Loading Overview
Apache Doris offers various methods for importing and integrating data, allowing you to import data from diverse sources into the database. These methods can be categorized into four types:
Real-Time Writing: Data is written into Doris tables in real-time via HTTP or JDBC, suitable for scenarios requiring immediate analysis and querying.
For small amounts of data (once every 5 minutes), you can use JDBC INSERT.
For higher concurrency or frequency (more than 20 concurrent writes or multiple writes per minute), you can enable enable Group Commit and use JDBC INSERT or Stream Load.
For high throughput, you can use Stream Load via HTTP.
Streaming Synchronization: Real-time data streams (e.g., Flink, Kafka, transactional databases) are imported into Doris tables, ideal for real-time analysis and querying.
You can use Flink Doris Connector to write Flink’s real-time data streams into Doris.
You can use Routine Load or Doris Kafka Connector for Kafka’s real-time data streams. Routine Load pulls data from Kafka to Doris and supports CSV and JSON formats, while Kafka Connector writes data to Doris, supporting Avro, JSON, CSV, and Protobuf formats.
You can use Flink CDC or Datax to write transactional database CDC data streams into Doris.
Batch Import: Data is batch-loaded from external storage systems (e.g., S3, HDFS, local files, NAS) into Doris tables, suitable for non-real-time data import needs.
You can use Broker Load to write files from S3 and HDFS into Doris.
You can use INSERT INTO SELECT to synchronously load files from S3, HDFS, and NAS into Doris, and you can perform the operation asynchronously using a JOB.
You can use Stream Load or Doris Streamloader to write local files into Doris.
External Data Source Integration: Query and partially import data from external sources (e.g., Hive, JDBC, Iceberg) into Doris tables.
- You can create a Catalog to read data from external sources and use INSERT INTO SELECT to synchronize this data into Doris, with asynchronous writing via JOB.
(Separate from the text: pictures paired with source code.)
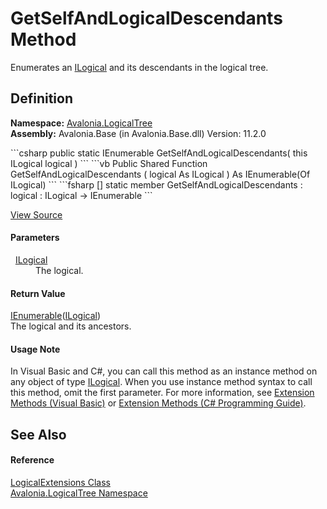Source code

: # GetSelfAndLogicalDescendants Method


Enumerates an <a href="T_Avalonia_LogicalTree_ILogical">ILogical</a> and its descendants in the logical tree.



## Definition
**Namespace:** <a href="N_Avalonia_LogicalTree">Avalonia.LogicalTree</a>  
**Assembly:** Avalonia.Base (in Avalonia.Base.dll) Version: 11.2.0

<Tabs groupId="api-code-preview">
<TabItem value="csharp" label="C#">
```csharp
public static IEnumerable<ILogical> GetSelfAndLogicalDescendants(
	this ILogical logical
)
```
</TabItem>
<TabItem value="vb" label="VB">
```vb
<ExtensionAttribute>
Public Shared Function GetSelfAndLogicalDescendants ( 
	logical As ILogical
) As IEnumerable(Of ILogical)
```
</TabItem>
<TabItem value="fsharp" label="F#">
```fsharp
[<ExtensionAttribute>]
static member GetSelfAndLogicalDescendants : 
        logical : ILogical -> IEnumerable<ILogical> 
```
</TabItem>
</Tabs>



<a href="https://github.com/AvaloniaUI/Avalonia/tree/master/src/Avalonia.Base/LogicalTree/LogicalExtensions.cs" title="View the source code">View Source</a>



#### Parameters
<dl><dt>  <a href="T_Avalonia_LogicalTree_ILogical">ILogical</a></dt><dd>The logical.</dd></dl>

#### Return Value
<a href="https://learn.microsoft.com/dotnet/api/system.collections.generic.ienumerable-1" target="_blank" rel="noopener noreferrer">IEnumerable</a>(<a href="T_Avalonia_LogicalTree_ILogical">ILogical</a>)  
The logical and its ancestors.

#### Usage Note
In Visual Basic and C#, you can call this method as an instance method on any object of type <a href="T_Avalonia_LogicalTree_ILogical">ILogical</a>. When you use instance method syntax to call this method, omit the first parameter. For more information, see <a href="https://docs.microsoft.com/dotnet/visual-basic/programming-guide/language-features/procedures/extension-methods" target="_blank" rel="noopener noreferrer">Extension Methods (Visual Basic)</a> or <a href="https://docs.microsoft.com/dotnet/csharp/programming-guide/classes-and-structs/extension-methods" target="_blank" rel="noopener noreferrer">Extension Methods (C# Programming Guide)</a>.

## See Also


#### Reference
<a href="T_Avalonia_LogicalTree_LogicalExtensions">LogicalExtensions Class</a>  
<a href="N_Avalonia_LogicalTree">Avalonia.LogicalTree Namespace</a>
- You can use X2Doris to migrate data from other AP systems into Doris.
Each import method in Doris is an implicit transaction by default. For more information on transactions, refer to Transactions.
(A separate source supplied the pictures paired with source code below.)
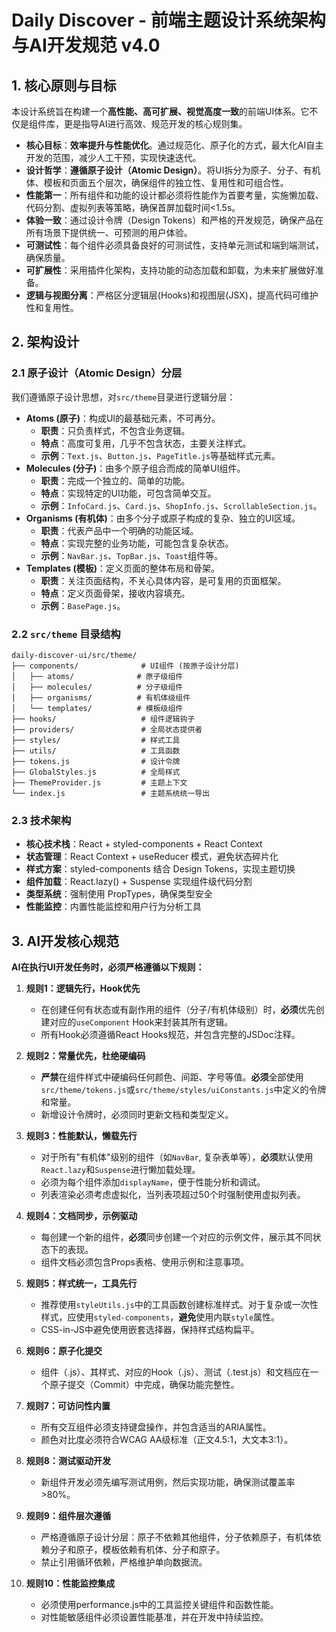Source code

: # Daily Discover - 前端主题设计系统架构与AI开发规范 v4.0

## 1. 核心原则与目标

本设计系统旨在构建一个**高性能、高可扩展、视觉高度一致**的前端UI体系。它不仅是组件库，更是指导AI进行高效、规范开发的核心规则集。

- **核心目标**：**效率提升与性能优化**。通过规范化、原子化的方式，最大化AI自主开发的范围，减少人工干预，实现快速迭代。
- **设计哲学**：**遵循原子设计（Atomic Design）**。将UI拆分为原子、分子、有机体、模板和页面五个层次，确保组件的独立性、复用性和可组合性。
- **性能第一**：所有组件和功能的设计都必须将性能作为首要考量，实施懒加载、代码分割、虚拟列表等策略，确保首屏加载时间<1.5s。
- **体验一致**：通过设计令牌（Design Tokens）和严格的开发规范，确保产品在所有场景下提供统一、可预测的用户体验。
- **可测试性**：每个组件必须具备良好的可测试性，支持单元测试和端到端测试，确保质量。
- **可扩展性**：采用插件化架构，支持功能的动态加载和卸载，为未来扩展做好准备。
- **逻辑与视图分离**：严格区分逻辑层(Hooks)和视图层(JSX)，提高代码可维护性和复用性。

## 2. 架构设计

### 2.1 原子设计（Atomic Design）分层

我们遵循原子设计思想，对`src/theme`目录进行逻辑分层：

- **Atoms (原子)**：构成UI的最基础元素，不可再分。
  - **职责**：只负责样式，不包含业务逻辑。
  - **特点**：高度可复用，几乎不包含状态，主要关注样式。
  - **示例**：`Text.js`、`Button.js`、`PageTitle.js`等基础样式元素。
- **Molecules (分子)**：由多个原子组合而成的简单UI组件。
  - **职责**：完成一个独立的、简单的功能。
  - **特点**：实现特定的UI功能，可包含简单交互。
  - **示例**：`InfoCard.js`、`Card.js`、`ShopInfo.js`、`ScrollableSection.js`。
- **Organisms (有机体)**：由多个分子或原子构成的复杂、独立的UI区域。
  - **职责**：代表产品中一个明确的功能区域。
  - **特点**：实现完整的业务功能，可能包含复杂状态。
  - **示例**：`NavBar.js`、`TopBar.js`、`Toast`组件等。
- **Templates (模板)**：定义页面的整体布局和骨架。
  - **职责**：关注页面结构，不关心具体内容，是可复用的页面框架。
  - **特点**：定义页面骨架，接收内容填充。
  - **示例**：`BasePage.js`。

### 2.2 `src/theme` 目录结构

```
daily-discover-ui/src/theme/
├── components/              # UI组件 (按原子设计分层)
│   ├── atoms/              # 原子级组件
│   ├── molecules/          # 分子级组件
│   ├── organisms/          # 有机体级组件
│   └── templates/          # 模板级组件
├── hooks/                   # 组件逻辑钩子
├── providers/               # 全局状态提供者
├── styles/                  # 样式工具
├── utils/                   # 工具函数
├── tokens.js                # 设计令牌
├── GlobalStyles.js          # 全局样式
├── ThemeProvider.js         # 主题上下文
└── index.js                 # 主题系统统一导出
```

### 2.3 技术架构

- **核心技术栈**：React + styled-components + React Context
- **状态管理**：React Context + useReducer 模式，避免状态碎片化
- **样式方案**：styled-components 结合 Design Tokens，实现主题切换
- **组件加载**：React.lazy() + Suspense 实现组件级代码分割
- **类型系统**：强制使用 PropTypes，确保类型安全
- **性能监控**：内置性能监控和用户行为分析工具

## 3. AI开发核心规范

**AI在执行UI开发任务时，必须严格遵循以下规则：**

1.  **规则1：逻辑先行，Hook优先**
    - 在创建任何有状态或有副作用的组件（分子/有机体级别）时，**必须**优先创建对应的`useComponent` Hook来封装其所有逻辑。
    - 所有Hook必须遵循React Hooks规范，并包含完整的JSDoc注释。

2.  **规则2：常量优先，杜绝硬编码**
    - **严禁**在组件样式中硬编码任何颜色、间距、字号等值。**必须**全部使用`src/theme/tokens.js`或`src/theme/styles/uiConstants.js`中定义的令牌和常量。
    - 新增设计令牌时，必须同时更新文档和类型定义。

3.  **规则3：性能默认，懒载先行**
    - 对于所有"有机体"级别的组件（如`NavBar`, 复杂表单等），**必须**默认使用`React.lazy`和`Suspense`进行懒加载处理。
    - 必须为每个组件添加`displayName`，便于性能分析和调试。
    - 列表渲染必须考虑虚拟化，当列表项超过50个时强制使用虚拟列表。

4.  **规则4：文档同步，示例驱动**
    - 每创建一个新的组件，**必须**同步创建一个对应的示例文件，展示其不同状态下的表现。
    - 组件文档必须包含Props表格、使用示例和注意事项。

5.  **规则5：样式统一，工具先行**
    - 推荐使用`styleUtils.js`中的工具函数创建标准样式。对于复杂或一次性样式，应使用`styled-components`，**避免**使用内联`style`属性。
    - CSS-in-JS中避免使用嵌套选择器，保持样式结构扁平。

6.  **规则6：原子化提交**
    - 组件（.js）、其样式、对应的Hook（.js）、测试（.test.js）和文档应在一个原子提交（Commit）中完成，确保功能完整性。

7.  **规则7：可访问性内置**
    - 所有交互组件必须支持键盘操作，并包含适当的ARIA属性。
    - 颜色对比度必须符合WCAG AA级标准（正文4.5:1，大文本3:1）。

8.  **规则8：测试驱动开发**
    - 新组件开发必须先编写测试用例，然后实现功能，确保测试覆盖率>80%。
    
9.  **规则9：组件层次遵循**
    - 严格遵循原子设计分层：原子不依赖其他组件，分子依赖原子，有机体依赖分子和原子，模板依赖有机体、分子和原子。
    - 禁止引用循环依赖，严格维护单向数据流。
    
10. **规则10：性能监控集成**
    - 必须使用performance.js中的工具监控关键组件和函数性能。
    - 对性能敏感组件必须设置性能基准，并在开发中持续监控。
Quick Overview of Import Methods
Doris's import process mainly involves various aspects such as data sources, data formats, import methods, error handling, data transformation, and transactions. You can quickly browse the scenarios suitable for each import method and the supported file formats in the table below.
Import Method | Use Case | Supported File Formats | Single Import Volume | Import Mode |
---|---|---|---|---|
Stream Load | Importing local files or push data in applications via http. | csv, json, parquet, orc | Less than 10GB | Synchronous |
Broker Load | Importing from object storage, HDFS, etc. | csv, json, parquet, orc | Tens of GB to hundreds of GB | Asynchronous |
INSERT INTO VALUES | Writing data via JDBC. | SQL | Simple testing | Synchronous |
INSERT INTO SELECT | Importing from an external source like a table in a catalog or files in s3. | SQL | Depending on memory size | Synchronous, Asynchronous via Job |
Routine Load | Real-time import from Kafka | csv, json | Micro-batch import MB to GB | Asynchronous |
MySQL Load | Importing from local files. | csv | Less than 1GB | Synchronous |
Group Commit | Writing with high frequency. | Depending on the import method used | Micro-batch import KB | - |